Exercise description - Transcribe exactly the line that contains "browser support compatibility." and each line that comes after it in the material, the last line included, and nothing more.

Supplied material -
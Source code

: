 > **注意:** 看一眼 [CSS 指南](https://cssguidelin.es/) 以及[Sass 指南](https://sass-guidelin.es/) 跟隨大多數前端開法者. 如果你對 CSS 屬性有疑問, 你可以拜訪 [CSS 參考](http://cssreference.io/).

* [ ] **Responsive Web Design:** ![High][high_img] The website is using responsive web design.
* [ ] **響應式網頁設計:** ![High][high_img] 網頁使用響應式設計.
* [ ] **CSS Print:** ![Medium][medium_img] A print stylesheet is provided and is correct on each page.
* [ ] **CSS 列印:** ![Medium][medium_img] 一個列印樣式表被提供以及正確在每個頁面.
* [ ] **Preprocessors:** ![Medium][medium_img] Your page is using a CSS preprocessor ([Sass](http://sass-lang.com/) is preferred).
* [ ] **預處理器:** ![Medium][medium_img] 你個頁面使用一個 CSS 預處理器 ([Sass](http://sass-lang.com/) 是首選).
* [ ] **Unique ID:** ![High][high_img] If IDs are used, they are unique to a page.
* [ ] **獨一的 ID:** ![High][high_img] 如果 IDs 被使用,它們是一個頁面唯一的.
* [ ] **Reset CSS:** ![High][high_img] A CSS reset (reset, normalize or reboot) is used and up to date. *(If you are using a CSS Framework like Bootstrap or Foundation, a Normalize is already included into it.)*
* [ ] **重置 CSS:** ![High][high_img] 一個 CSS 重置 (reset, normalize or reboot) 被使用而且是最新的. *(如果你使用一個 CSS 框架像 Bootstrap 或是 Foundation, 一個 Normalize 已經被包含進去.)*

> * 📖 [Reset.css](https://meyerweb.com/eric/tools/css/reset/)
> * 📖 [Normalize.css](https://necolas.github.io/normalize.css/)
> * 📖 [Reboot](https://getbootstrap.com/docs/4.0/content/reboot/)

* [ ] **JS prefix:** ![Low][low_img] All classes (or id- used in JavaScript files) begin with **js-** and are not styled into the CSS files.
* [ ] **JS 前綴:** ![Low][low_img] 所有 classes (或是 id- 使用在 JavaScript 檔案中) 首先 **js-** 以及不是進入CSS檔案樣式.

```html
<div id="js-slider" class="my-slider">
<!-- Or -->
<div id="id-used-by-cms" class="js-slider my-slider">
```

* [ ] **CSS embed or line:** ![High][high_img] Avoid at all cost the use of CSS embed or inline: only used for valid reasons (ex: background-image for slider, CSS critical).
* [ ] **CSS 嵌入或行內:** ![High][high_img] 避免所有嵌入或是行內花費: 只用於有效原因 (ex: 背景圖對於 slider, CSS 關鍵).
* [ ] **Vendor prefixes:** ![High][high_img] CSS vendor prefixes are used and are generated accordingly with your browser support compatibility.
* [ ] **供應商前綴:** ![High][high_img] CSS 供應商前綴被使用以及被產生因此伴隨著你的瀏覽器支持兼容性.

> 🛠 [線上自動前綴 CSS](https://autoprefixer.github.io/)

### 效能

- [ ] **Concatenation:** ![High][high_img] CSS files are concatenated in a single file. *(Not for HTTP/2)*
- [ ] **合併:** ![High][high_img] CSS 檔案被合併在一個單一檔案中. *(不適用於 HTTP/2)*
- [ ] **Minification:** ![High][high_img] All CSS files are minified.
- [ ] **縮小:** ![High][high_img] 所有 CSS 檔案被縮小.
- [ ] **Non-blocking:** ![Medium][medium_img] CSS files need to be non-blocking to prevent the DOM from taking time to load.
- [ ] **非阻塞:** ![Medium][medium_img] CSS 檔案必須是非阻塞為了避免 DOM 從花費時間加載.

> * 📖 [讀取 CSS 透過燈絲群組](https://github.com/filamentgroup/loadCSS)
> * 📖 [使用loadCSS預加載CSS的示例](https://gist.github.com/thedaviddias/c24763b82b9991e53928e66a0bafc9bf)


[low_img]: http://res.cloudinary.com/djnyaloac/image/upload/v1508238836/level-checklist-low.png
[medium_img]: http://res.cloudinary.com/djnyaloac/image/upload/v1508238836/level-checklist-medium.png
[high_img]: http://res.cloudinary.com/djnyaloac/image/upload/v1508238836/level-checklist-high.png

Exercise solution -
* [ ] **Vendor prefixes:** ![High][high_img] CSS vendor prefixes are used and are generated accordingly with your browser support compatibility.
* [ ] **供應商前綴:** ![High][high_img] CSS 供應商前綴被使用以及被產生因此伴隨著你的瀏覽器支持兼容性.

> 🛠 [線上自動前綴 CSS](https://autoprefixer.github.io/)

### 效能

- [ ] **Concatenation:** ![High][high_img] CSS files are concatenated in a single file. *(Not for HTTP/2)*
- [ ] **合併:** ![High][high_img] CSS 檔案被合併在一個單一檔案中. *(不適用於 HTTP/2)*
- [ ] **Minification:** ![High][high_img] All CSS files are minified.
- [ ] **縮小:** ![High][high_img] 所有 CSS 檔案被縮小.
- [ ] **Non-blocking:** ![Medium][medium_img] CSS files need to be non-blocking to prevent the DOM from taking time to load.
- [ ] **非阻塞:** ![Medium][medium_img] CSS 檔案必須是非阻塞為了避免 DOM 從花費時間加載.

> * 📖 [讀取 CSS 透過燈絲群組](https://github.com/filamentgroup/loadCSS)
> * 📖 [使用loadCSS預加載CSS的示例](https://gist.github.com/thedaviddias/c24763b82b9991e53928e66a0bafc9bf)


[low_img]: http://res.cloudinary.com/djnyaloac/image/upload/v1508238836/level-checklist-low.png
[medium_img]: http://res.cloudinary.com/djnyaloac/image/upload/v1508238836/level-checklist-medium.png
[high_img]: http://res.cloudinary.com/djnyaloac/image/upload/v1508238836/level-checklist-high.png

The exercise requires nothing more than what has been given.